::: The input

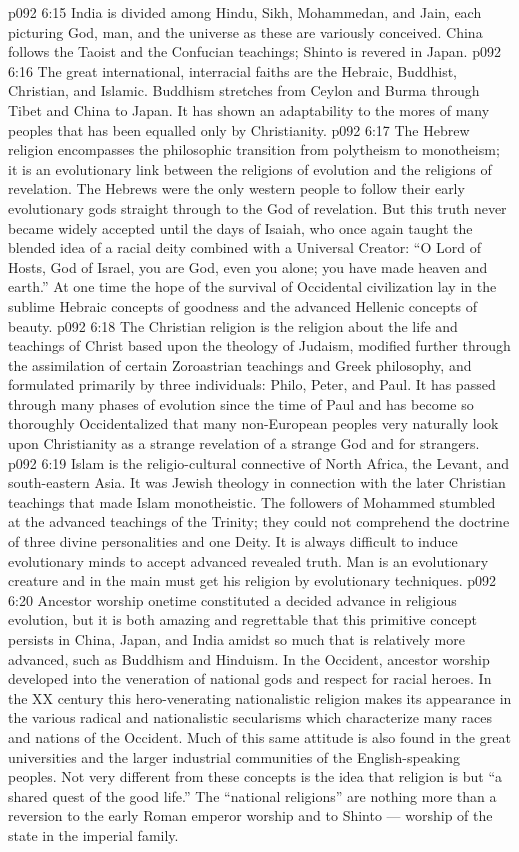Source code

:\vs p092 6:15 India is divided among Hindu, Sikh, Mohammedan, and Jain, each picturing God, man, and the universe as these are variously conceived. China follows the Taoist and the Confucian teachings; Shinto is revered in Japan.
\vs p092 6:16 The great international, interracial faiths are the Hebraic, Buddhist, Christian, and Islamic. Buddhism stretches from Ceylon and Burma through Tibet and China to Japan. It has shown an adaptability to the mores of many peoples that has been equalled only by Christianity.
\vs p092 6:17 The Hebrew religion encompasses the philosophic transition from polytheism to monotheism; it is an evolutionary link between the religions of evolution and the religions of revelation. The Hebrews were the only western people to follow their early evolutionary gods straight through to the God of revelation. But this truth never became widely accepted until the days of Isaiah, who once again taught the blended idea of a racial deity combined with a Universal Creator: “O Lord of Hosts, God of Israel, you are God, even you alone; you have made heaven and earth.” At one time the hope of the survival of Occidental civilization lay in the sublime Hebraic concepts of goodness and the advanced Hellenic concepts of beauty.
\vs p092 6:18 The Christian religion is the religion about the life and teachings of Christ based upon the theology of Judaism, modified further through the assimilation of certain Zoroastrian teachings and Greek philosophy, and formulated primarily by three individuals: Philo, Peter, and Paul. It has passed through many phases of evolution since the time of Paul and has become so thoroughly Occidentalized that many non\hyp{}European peoples very naturally look upon Christianity as a strange revelation of a strange God and for strangers.
\vs p092 6:19 Islam is the religio\hyp{}cultural connective of North Africa, the Levant, and south\hyp{}eastern Asia. It was Jewish theology in connection with the later Christian teachings that made Islam monotheistic. The followers of Mohammed stumbled at the advanced teachings of the Trinity; they could not comprehend the doctrine of three divine personalities and one Deity. It is always difficult to induce evolutionary minds  to accept advanced revealed truth. Man is an evolutionary creature and in the main must get his religion by evolutionary techniques.
\vs p092 6:20 \pc Ancestor worship onetime constituted a decided advance in religious evolution, but it is both amazing and regrettable that this primitive concept persists in China, Japan, and India amidst so much that is relatively more advanced, such as Buddhism and Hinduism. In the Occident, ancestor worship developed into the veneration of national gods and respect for racial heroes. In the XX century this hero\hyp{}venerating nationalistic religion makes its appearance in the various radical and nationalistic secularisms which characterize many races and nations of the Occident. Much of this same attitude is also found in the great universities and the larger industrial communities of the English\hyp{}speaking peoples. Not very different from these concepts is the idea that religion is but “a shared quest of the good life.” The “national religions” are nothing more than a reversion to the early Roman emperor worship and to Shinto --- worship of the state in the imperial family.
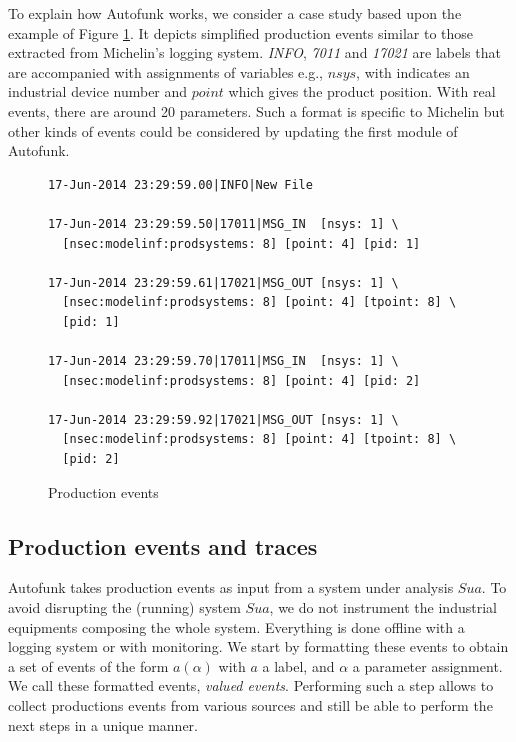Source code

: To explain how Autofunk works, we consider a case study based
upon the example of Figure \ref{fig:rawdatum}. It depicts
simplified production events similar to those extracted from
Michelin's logging system. \textit{INFO}, \textit{7011} and
\textit{17021} are labels that are accompanied with assignments
of variables e.g., $nsys$, with indicates an industrial device
number and $point$ which gives the product position. With real
events, there are around 20 parameters. Such a format is specific
to Michelin but other kinds of events could be considered by
updating the first module of Autofunk.

\begin{figure}[ht]
\begin{framed}
\begin{BVerbatim}
17-Jun-2014 23:29:59.00|INFO|New File

17-Jun-2014 23:29:59.50|17011|MSG_IN  [nsys: 1] \
  [nsec:modelinf:prodsystems: 8] [point: 4] [pid: 1]

17-Jun-2014 23:29:59.61|17021|MSG_OUT [nsys: 1] \
  [nsec:modelinf:prodsystems: 8] [point: 4] [tpoint: 8] \
  [pid: 1]

17-Jun-2014 23:29:59.70|17011|MSG_IN  [nsys: 1] \
  [nsec:modelinf:prodsystems: 8] [point: 4] [pid: 2]

17-Jun-2014 23:29:59.92|17021|MSG_OUT [nsys: 1] \
  [nsec:modelinf:prodsystems: 8] [point: 4] [tpoint: 8] \
  [pid: 2]
\end{BVerbatim}
\end{framed}

\caption{Production events}
\label{fig:rawdatum}
\end{figure}

\subsection{Production events and traces}
\label{part3:collecting}

Autofunk takes production events as input from a system under
analysis $\mathit{Sua}$. To avoid disrupting the (running) system $\mathit{Sua}$,
we do not instrument the industrial equipments composing the
whole system. Everything is done offline with a logging system or
with monitoring. We start by formatting these events to obtain a
set of events of the form $a(\alpha)$ with $a$ a label, and
$\alpha$ a parameter assignment. We call these formatted events,
\textit{valued events}. Performing such a step allows to collect
productions events from various sources and still be able to
perform the next steps in a unique manner.

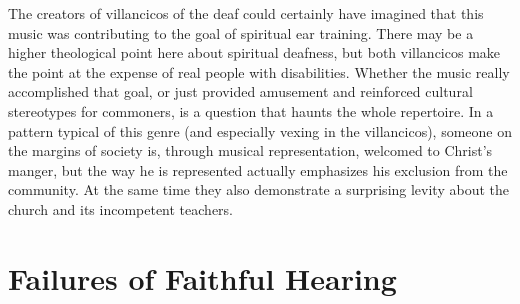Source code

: The creators of villancicos of the deaf could certainly have imagined that this 
music was contributing to the goal of spiritual ear training.
There may be a higher theological point here about spiritual deafness, but both 
 villancicos make the point at the expense of real people with 
disabilities.
Whether the music really accomplished that goal, or just provided amusement and 
reinforced cultural stereotypes for commoners, is a question that haunts the 
whole repertoire.
In a pattern typical of this genre (and especially vexing in the 
 villancicos), someone on the margins of society is, through 
musical representation, welcomed to Christ's manger, but the way he is 
represented actually emphasizes his exclusion from the community.%
    \Autocites{Baker:EthnicVC}{Baker:PerformancePostColonial}
At the same time they also demonstrate a surprising levity about the church and 
its incompetent teachers.


\section{Failures of Faithful Hearing}

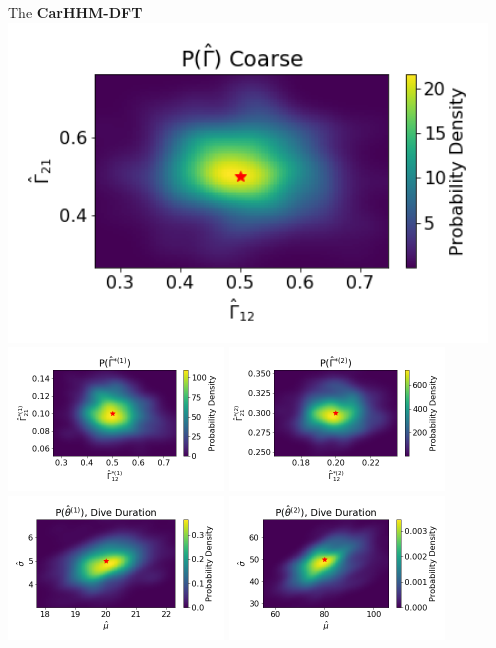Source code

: \documentclass[12pt]{TD-CJS}
\begin{document}
\centering
The \textbf{CarHHM-DFT}
\includegraphics[width=5in]{../Plots/hhmm_FV_Gamma_density_-1.png}
\includegraphics[width=2.25in]{../Plots/hhmm_FV_Gamma_density_0.png}
\includegraphics[width=2.25in]{../Plots/hhmm_FV_Gamma_density_1.png}
\includegraphics[width=2.25in]{../Plots/hhmm_FV_MLE_density_dive_duration_-1_0.png}
\includegraphics[width=2.25in]{../Plots/hhmm_FV_MLE_density_dive_duration_-1_1.png}
\end{document}

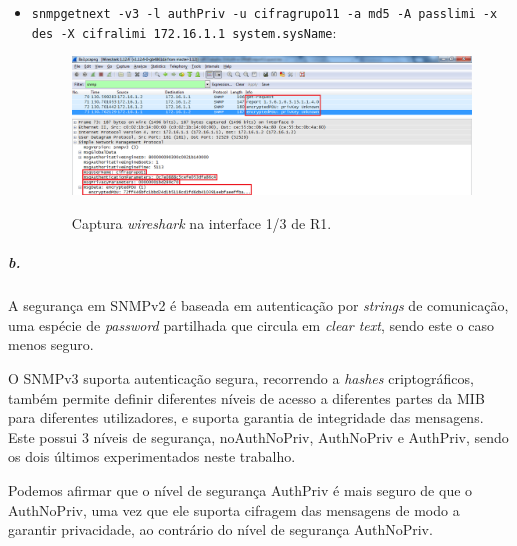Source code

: \begin{itemize}
\item \texttt{snmpgetnext -v3 -l authPriv -u cifragrupo11 -a md5 -A passlimi -x des -X cifralimi 172.16.1.1 system.sysName}:

\begin{figure}[h]
\centering
\includegraphics[width=1\textwidth, height=0.3\textheight]{8a3.png}
\label{fig:16-capturaWireshark}
\caption{Captura \emph{wireshark} na interface \textsf{1/3} de \textsf{R1}.}
\end{figure}

\end{itemize}


\subparagraph{b.}
A segurança em SNMPv2 é baseada em autenticação por \emph{strings} de comunicação, uma espécie de \emph{password} partilhada que circula em \emph{clear text}, sendo este o caso menos seguro.

O SNMPv3 suporta autenticação segura, recorrendo a \emph{hashes} criptográficos, também permite definir diferentes níveis de acesso a diferentes partes da MIB para diferentes utilizadores, e suporta garantia de integridade das mensagens.
Este possui 3 níveis de segurança, \textsf{noAuthNoPriv}, \textsf{AuthNoPriv} e \textsf{AuthPriv}, sendo os dois últimos experimentados neste trabalho.

Podemos afirmar que o nível de segurança \textsf{AuthPriv} é mais seguro de que o \textsf{AuthNoPriv}, uma vez que ele suporta cifragem das mensagens de modo a garantir privacidade, ao contrário do nível de segurança \textsf{AuthNoPriv}.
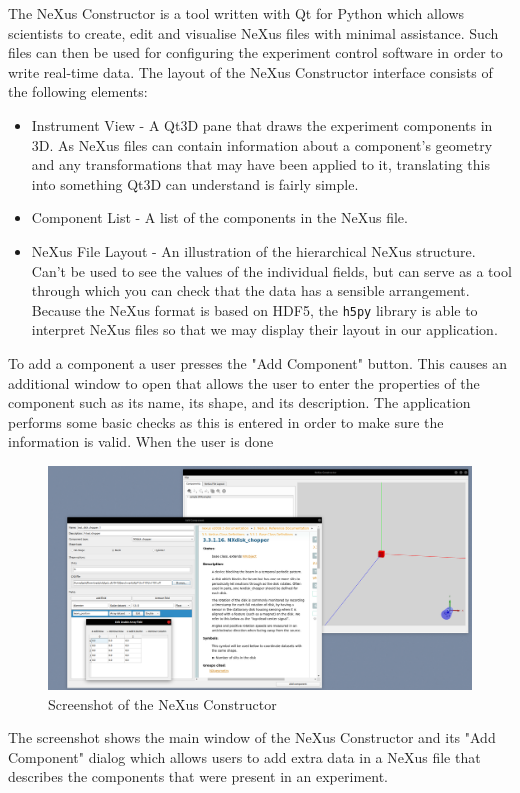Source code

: 
The NeXus Constructor is a tool written with Qt for Python which allows scientists to create, edit and visualise NeXus files with minimal assistance. Such files can then be used for configuring the experiment control software in order to write real-time data. The layout of the NeXus Constructor interface consists of the following elements:


\begin{itemize}
\item Instrument View - A Qt3D pane that draws the experiment components in 3D. As NeXus files can contain information about a component's geometry and any transformations that may have been applied to it, translating this into something Qt3D can understand is fairly simple.
\item Component List - A list of the components in the NeXus file.
\item NeXus File Layout - An illustration of the hierarchical NeXus structure. Can't be used to see the values of the individual fields, but can serve as a tool through which you can check that the data has a sensible arrangement. Because the NeXus format is based on HDF5, the \texttt{h5py} library is able to interpret NeXus files so that we may display their layout in our application.
\end{itemize}

To add a component a user presses the "Add Component" button. This causes an additional window to open that allows the user to enter the properties of the component such as its name, its shape, and its description. The application performs some basic checks as this is entered in order to make sure the information is valid. When the user is done 

\begin{figure}
\caption{Screenshot of the NeXus Constructor}
\includegraphics[width=\linewidth]{screenshot.png}
\end{figure}

The screenshot shows the main window of the NeXus Constructor and its "Add Component" dialog which allows users to add extra data in a NeXus file that describes the components that were present in an experiment.




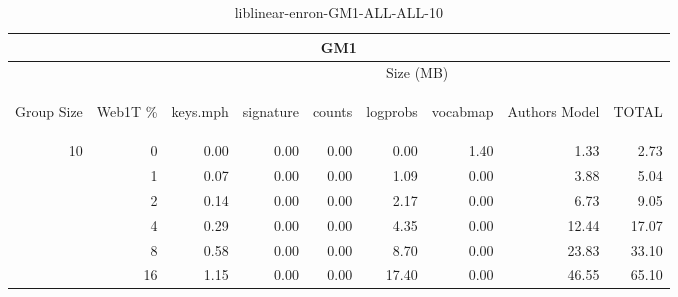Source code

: \begin{center}
\begin{table}[htbp]
\begin{tabular}{ | r | r | r | r | r | r | r | r | r |}
\hline
\multicolumn{9}{|c|}{GM1}\\
\hline
 & & \multicolumn{7}{|c|}{Size (MB)}\\ \cline{3-9}
\begin{sideways}Group Size\end{sideways} & \begin{sideways}Web1T \% \end{sideways} & \begin{sideways}keys.mph\end{sideways} & \begin{sideways}signature\end{sideways} & \begin{sideways}counts\end{sideways} & \begin{sideways}logprobs\end{sideways} & \begin{sideways}vocabmap\end{sideways} & \begin{sideways}Authors Model \end{sideways} & \begin{sideways}TOTAL\end{sideways}\\
\hline
\multirow{5}{*}{10}
 & 0 & 0.00 & 0.00 & 0.00 & 0.00 & 1.40 & 1.33 & 2.73\\ \cline{2-9}
 & 1 & 0.07 & 0.00 & 0.00 & 1.09 & 0.00 & 3.88 & 5.04\\ \cline{2-9}
 & 2 & 0.14 & 0.00 & 0.00 & 2.17 & 0.00 & 6.73 & 9.05\\ \cline{2-9}
 & 4 & 0.29 & 0.00 & 0.00 & 4.35 & 0.00 & 12.44 & 17.07\\ \cline{2-9}
 & 8 & 0.58 & 0.00 & 0.00 & 8.70 & 0.00 & 23.83 & 33.10\\ \cline{2-9}
 & 16 & 1.15 & 0.00 & 0.00 & 17.40 & 0.00 & 46.55 & 65.10\\ \cline{2-9}
\hline
\end{tabular}
\caption{liblinear-enron-GM1-ALL-ALL-10}
\label{table:liblinear-enron-GM1-ALL-ALL-10}
\end{table}
\end{center}


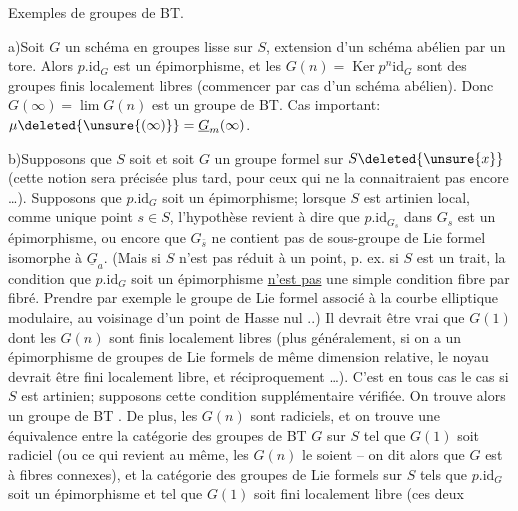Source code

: 
Exemples de groupes de BT.

a)\quad Soit $G$ un schéma en groupes lisse sur $S$,  extension d'un schéma abélien par un tore. Alors $p.\mathrm{id}_G$ est un épimorphisme, et les $G(n)=\operatorname{Ker}p^n\mathrm{id}_G$ sont des groupes finis localement libres (commencer par cas d'un schéma abélien). Donc $G(\infty)=\lim G(n)$ est un groupe de BT. Cas important: $\mu\deleted{\unsure{(\infty)}}=\underline{G}_m(\infty)$.

b)\quad Supposons que $S$ soit  et soit $G$ un groupe formel sur $S\deleted{\unsure{x}}$ (cette notion sera précisée plus tard, pour ceux qui ne la connaitraient pas encore \ldots). Supposons que $p.\mathrm{id}_G$ soit un épimorphisme; lorsque $S$ est artinien local, comme unique point $s\in S$, l'hypothèse revient à dire que $p.\mathrm{id}_{G_s}$ dans $G_s$ est un épimorphisme, ou encore que $G_{\bar{s}}$ ne contient pas de sous-groupe de Lie formel isomorphe à $\underline{G}_a$. (Mais si $S$ n'est pas réduit à un point, p. ex. si $S$ est un trait, la condition que $p.\mathrm{id}_G$ soit un épimorphisme \uline{n'est pas} une simple condition fibre par fibré. Prendre par exemple le groupe de Lie formel associé à la courbe elliptique modulaire, au voisinage d'un point de Hasse nul ..\inserted{$(\unsure{\dagger|*})$}) Il devrait être vrai que  $G(1)$ dont les $G(n)$ sont finis localement libres (plus généralement, si on a un épimorphisme de groupes de Lie formels de même dimension relative, le noyau devrait être fini localement libre, et réciproquement \ldots). C'est en tous cas le cas si $S$ est artinien; supposons cette condition supplémentaire vérifiée. On trouve alors un groupe de BT . De plus, les $G(n)$ sont radiciels, et on trouve une équivalence entre la catégorie des groupes de BT $G$ sur $S$ tel que $G(1)$ soit radiciel (ou ce qui revient au même, les $G(n)$ le soient -- on dit alors que $G$ est à fibres connexes), et la catégorie des groupes de Lie formels sur $S$ tels que $p.\mathrm{id}_G$ soit un épimorphisme et tel que $G(1)$ soit fini localement libre (ces deux

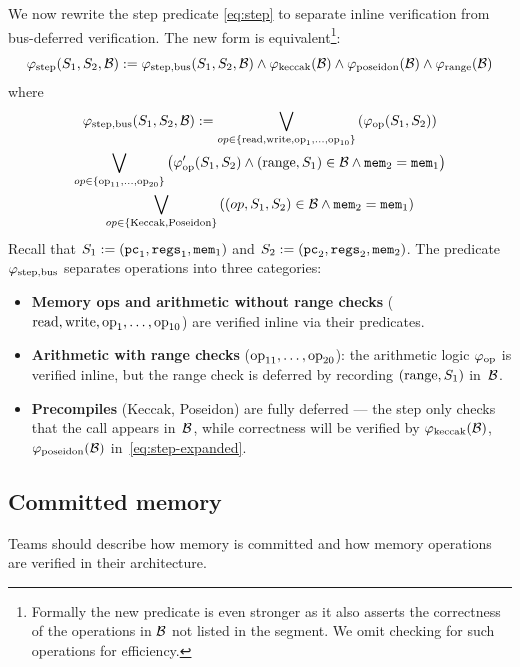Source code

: We now rewrite the step predicate \eqref{eq:step} to separate
inline verification from bus-deferred verification.
The new form is equivalent\footnote{Formally the new predicate is even stronger
as it also asserts the correctness of the operations in $\BBB$ not listed
in the segment.
 We omit checking for such operations for efficiency.}:
\begin{equation}\label{eq:step-expanded}
  \pred{step}(S_1,S_2,\BBB):=
\pred{step,bus}(S_1,S_2,\BBB)
\wedge \pred{\keccak}(\BBB)\wedge \pred{\poseidon}(\BBB) \wedge \pred{\range}(\BBB)
\end{equation}
where
\begin{multline}
	\pred{step,bus}(S_1,S_2,\BBB):=
\bigvee_{op\in \{\rea,\writ,\op_1, \ldots,\op_{10}\}}
\left(\pred{op}(S_1,S_2)
\right)\\
\bigvee_{op\in \{\op_{11}, \ldots,\op_{20}\}}
 \left(\pred{op}'(S_1,S_2)
\wedge (\range,S_1)\in\BBB \wedge \mem_2=\mem_1\right)\\
\bigvee_{op\in \{\text{Keccak},\text{Poseidon}\}} \left((op,S_1,S_2)\in\BBB \wedge \mem_2=\mem_1\right)
\end{multline}
Recall that $S_1:=(\pc_1,\regs_1,\mem_1)$ and $S_2:=(\pc_2,\regs_2,\mem_2)$.
The predicate $\pred{step,bus}$ separates operations into three categories:
\begin{itemize}
\item \textbf{Memory ops and arithmetic without range checks} ($\rea,\writ,\op_1,\ldots,\op_{10}$) are verified inline via their predicates.
\item \textbf{Arithmetic with range checks} ($\op_{11},\ldots,\op_{20}$): the arithmetic logic $\pred{op}$ is verified inline, but the range check is deferred by recording $(\range,S_1)$ in~$\BBB$.
\item \textbf{Precompiles} (Keccak, Poseidon) are fully deferred --- the step only checks that the call appears in~$\BBB$, while correctness will be verified by $\pred{\keccak}(\BBB)$, $\pred{\poseidon}(\BBB)$ in~\eqref{eq:step-expanded}.
\end{itemize}


\subsection{Committed memory}

\begin{instruction}
Teams should describe how memory is committed
and how memory operations are verified in their architecture.
\end{instruction}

::::::

What to produce = Which lines in the data hold the string "villancicos"? Copy each of them.

Answer for the task =
: The creators of villancicos of the deaf could certainly have imagined that this 
 villancicos make the point at the expense of real people with 
 villancicos), someone on the margins of society is, through 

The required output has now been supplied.